Frequently Asked Questions
What does "passive" mean for this mixer's sonic character?
Passive means there is no active gain stage — no op-amps, no power supply, nothing in the circuit that can add noise, harmonic distortion, or its own coloration. The Mix 2:1 simply combines two signals through a resistor network, so what you hear at the output is your source summed, not the mixer's interpretation of it. This is the right choice when you want signal path transparency above all else.
How does the polarity invert on Input 2 affect summing two channels?
The polarity invert flips the phase of Input 2 by 180 degrees, which is essential when summing a mid-side (M-S) decoded pair, combining parallel processed signals that may be out of phase, or troubleshooting phase cancellation issues when two sources share acoustic space. Without it, summing two out-of-phase signals would cause frequency cancellation — particularly damaging to low-end content.

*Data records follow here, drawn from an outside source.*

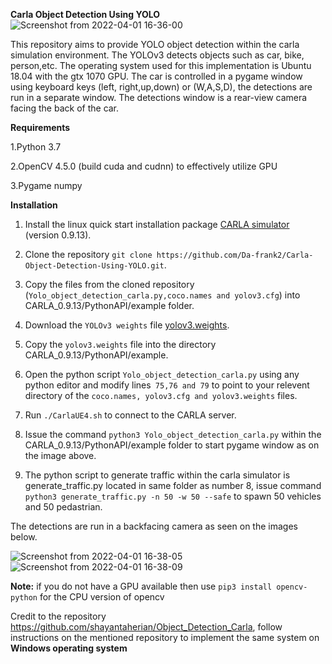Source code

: **Carla Object Detection Using YOLO**
![Screenshot from 2022-04-01 16-36-00](https://user-images.githubusercontent.com/85341949/161832011-831f0b98-e9ca-4658-b9bf-e8a0e2b3c916.png)

This repository aims to provide YOLO object detection within the carla simulation environment. The YOLOv3 detects objects such as car, bike, person,etc. The operating system used for this implementation is Ubuntu 18.04 with the gtx 1070 GPU. The car is controlled in a pygame window using keyboard keys (left, right,up,down) or (W,A,S,D), the detections are run in a separate window. The detections window is a rear-view camera facing the back of the car.

**Requirements**

1.Python 3.7

2.OpenCV 4.5.0 (build cuda and cudnn) to effectively utilize GPU

3.Pygame numpy

**Installation**

1. Install the linux quick start installation package [CARLA simulator](https://carla.readthedocs.io/en/latest/start_quickstart/) (version 0.9.13). 

2. Clone the repository  `git clone https://github.com/Da-frank2/Carla-Object-Detection-Using-YOLO.git`.

4. Copy the files from the cloned repository (`Yolo_object_detection_carla.py,coco.names and yolov3.cfg`) into CARLA_0.9.13/PythonAPI/example folder.

4. Download the `YOLOv3 weights` file [yolov3.weights](https://drive.google.com/file/d/1xYasjU52whXMLT5MtF7RCPQkV66993oR/view).

5. Copy the `yolov3.weights` file into the directory CARLA_0.9.13/PythonAPI/example.

6. Open the python script `Yolo_object_detection_carla.py` using any python editor and modify lines` 75,76 and 79` to point to your relevent directory of the `coco.names, yolov3.cfg and yolov3.weights` files.    

7. Run `./CarlaUE4.sh` to connect to the CARLA server.

8. Issue the command `python3 Yolo_object_detection_carla.py` within the CARLA_0.9.13/PythonAPI/example folder to start pygame window as on the image above. 

9. The python script to generate traffic within the carla simulator is generate_traffic.py located in same folder as number 8, issue command `python3 generate_traffic.py -n 50 -w 50 --safe` to spawn 50 vehicles and 50 pedastrian.

The detections are run in a backfacing camera as seen on the images below.

![Screenshot from 2022-04-01 16-38-05](https://user-images.githubusercontent.com/85341949/161938758-1c5fb53b-63d4-4d82-9cd3-efb9cfa53746.png)
![Screenshot from 2022-04-01 16-38-09](https://user-images.githubusercontent.com/85341949/161939728-439a9874-826a-4c93-83be-d1600fd8b5d6.png)

**Note:** if you do not have a GPU available then use `pip3 install opencv-python` for the CPU version of opencv

Credit to the repository https://github.com/shayantaherian/Object_Detection_Carla, follow instructions on the mentioned repository to implement the same system on **Windows operating system**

Does using the individual level controls affect the passive signal integrity?
The level controls are attenuating pots in the passive circuit — they reduce signal level rather than amplifying it, so they stay within the passive paradigm and add no active noise. When a channel isn't in use, the controls can be bypassed entirely to keep the signal path as short as possible.
Will the Mix 2:1 cause level loss when summing two signals to mono?
Yes — passive summing through a resistor network introduces insertion loss, typically around 6dB when both inputs are active. You'll need to make up that gain at the next stage in your chain (your interface preamp, a clean line amp, or your DAW input trim). This is expected behavior for passive summing and is not a flaw.
Can this unit resolve ground loop hum between two sources fed from different equipment?
Yes — the Mix 2:1 includes ground lift switches, which break the shield connection between source and destination to interrupt the ground loop path. This is a direct, signal-clean solution to hum caused by differing ground potentials across equipment in the same rig.